WORK TO BE COMPLETED => Within the material below, locate the line with "MULTI-BRIDGE SUPPORT PROGRAM" and the line with "Shining our name", then return those two lines and all lines between them, exactly as written.

*** EXTRACTED INFORMATION

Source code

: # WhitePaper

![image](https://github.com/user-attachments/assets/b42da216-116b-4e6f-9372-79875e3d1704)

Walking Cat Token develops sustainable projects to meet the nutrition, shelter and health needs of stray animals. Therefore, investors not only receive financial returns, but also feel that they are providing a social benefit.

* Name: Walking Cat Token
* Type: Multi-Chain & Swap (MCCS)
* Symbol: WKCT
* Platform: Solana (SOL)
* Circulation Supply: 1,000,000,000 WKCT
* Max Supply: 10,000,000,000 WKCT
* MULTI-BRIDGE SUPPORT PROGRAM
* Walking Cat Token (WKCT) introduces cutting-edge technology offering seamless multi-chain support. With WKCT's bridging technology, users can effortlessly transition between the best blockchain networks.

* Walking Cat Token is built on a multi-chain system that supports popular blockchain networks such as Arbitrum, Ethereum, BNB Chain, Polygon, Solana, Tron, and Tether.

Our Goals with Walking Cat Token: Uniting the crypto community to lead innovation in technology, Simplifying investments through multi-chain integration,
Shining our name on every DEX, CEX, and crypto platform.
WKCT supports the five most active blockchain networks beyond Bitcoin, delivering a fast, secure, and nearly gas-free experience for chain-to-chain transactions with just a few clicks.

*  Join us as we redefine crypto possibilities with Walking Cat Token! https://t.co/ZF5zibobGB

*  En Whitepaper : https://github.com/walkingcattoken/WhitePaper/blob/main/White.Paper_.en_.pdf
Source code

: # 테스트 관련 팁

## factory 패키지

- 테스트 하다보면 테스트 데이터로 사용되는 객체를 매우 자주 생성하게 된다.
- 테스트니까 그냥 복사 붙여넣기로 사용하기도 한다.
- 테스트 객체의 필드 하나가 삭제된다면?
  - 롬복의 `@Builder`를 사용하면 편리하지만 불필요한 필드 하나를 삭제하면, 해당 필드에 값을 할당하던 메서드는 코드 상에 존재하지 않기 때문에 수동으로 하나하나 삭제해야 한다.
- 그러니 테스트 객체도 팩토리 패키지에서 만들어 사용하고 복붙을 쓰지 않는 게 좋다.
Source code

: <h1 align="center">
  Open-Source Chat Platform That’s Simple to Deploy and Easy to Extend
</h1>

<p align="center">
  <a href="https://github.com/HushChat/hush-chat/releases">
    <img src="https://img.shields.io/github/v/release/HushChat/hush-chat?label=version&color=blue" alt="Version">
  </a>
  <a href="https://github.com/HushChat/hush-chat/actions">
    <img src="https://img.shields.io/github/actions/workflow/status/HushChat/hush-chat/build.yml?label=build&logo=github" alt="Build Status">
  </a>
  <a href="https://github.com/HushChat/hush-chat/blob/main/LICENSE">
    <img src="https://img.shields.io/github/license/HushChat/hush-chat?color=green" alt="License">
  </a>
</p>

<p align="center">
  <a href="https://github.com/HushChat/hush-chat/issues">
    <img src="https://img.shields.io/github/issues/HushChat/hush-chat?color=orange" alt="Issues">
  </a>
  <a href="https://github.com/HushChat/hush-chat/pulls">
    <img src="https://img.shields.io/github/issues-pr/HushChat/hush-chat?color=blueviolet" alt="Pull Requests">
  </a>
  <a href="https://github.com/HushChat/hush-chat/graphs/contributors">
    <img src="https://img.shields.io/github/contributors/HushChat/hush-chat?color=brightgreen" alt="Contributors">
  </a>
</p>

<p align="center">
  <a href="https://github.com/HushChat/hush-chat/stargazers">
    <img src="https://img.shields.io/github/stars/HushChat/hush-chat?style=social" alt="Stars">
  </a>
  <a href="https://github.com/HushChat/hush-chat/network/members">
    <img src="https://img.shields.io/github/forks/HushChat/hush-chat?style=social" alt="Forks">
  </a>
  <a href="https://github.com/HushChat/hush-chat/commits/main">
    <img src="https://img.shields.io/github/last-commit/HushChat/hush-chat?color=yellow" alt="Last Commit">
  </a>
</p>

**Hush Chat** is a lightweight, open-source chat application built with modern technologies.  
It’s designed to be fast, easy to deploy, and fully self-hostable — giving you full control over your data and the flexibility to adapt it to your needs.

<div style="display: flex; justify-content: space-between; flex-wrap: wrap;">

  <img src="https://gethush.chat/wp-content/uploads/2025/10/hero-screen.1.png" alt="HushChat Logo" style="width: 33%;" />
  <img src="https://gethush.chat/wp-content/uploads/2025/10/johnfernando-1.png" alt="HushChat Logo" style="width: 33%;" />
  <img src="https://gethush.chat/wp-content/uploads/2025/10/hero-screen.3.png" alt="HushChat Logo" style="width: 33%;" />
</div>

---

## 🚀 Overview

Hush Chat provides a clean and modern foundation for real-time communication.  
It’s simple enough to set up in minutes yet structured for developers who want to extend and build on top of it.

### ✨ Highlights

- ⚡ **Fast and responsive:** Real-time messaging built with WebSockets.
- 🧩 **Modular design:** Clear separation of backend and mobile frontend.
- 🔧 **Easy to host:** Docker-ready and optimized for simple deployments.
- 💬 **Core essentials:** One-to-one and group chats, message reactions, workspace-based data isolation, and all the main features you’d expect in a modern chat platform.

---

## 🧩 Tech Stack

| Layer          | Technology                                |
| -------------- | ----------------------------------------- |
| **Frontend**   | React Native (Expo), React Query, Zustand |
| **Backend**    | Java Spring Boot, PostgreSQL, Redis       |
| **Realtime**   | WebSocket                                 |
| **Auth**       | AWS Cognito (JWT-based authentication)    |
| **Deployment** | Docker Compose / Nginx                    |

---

******

FINISHED EXERCISE =>
* MULTI-BRIDGE SUPPORT PROGRAM
* Walking Cat Token (WKCT) introduces cutting-edge technology offering seamless multi-chain support. With WKCT's bridging technology, users can effortlessly transition between the best blockchain networks.

* Walking Cat Token is built on a multi-chain system that supports popular blockchain networks such as Arbitrum, Ethereum, BNB Chain, Polygon, Solana, Tron, and Tether.

Our Goals with Walking Cat Token: Uniting the crypto community to lead innovation in technology, Simplifying investments through multi-chain integration,
Shining our name on every DEX, CEX, and crypto platform.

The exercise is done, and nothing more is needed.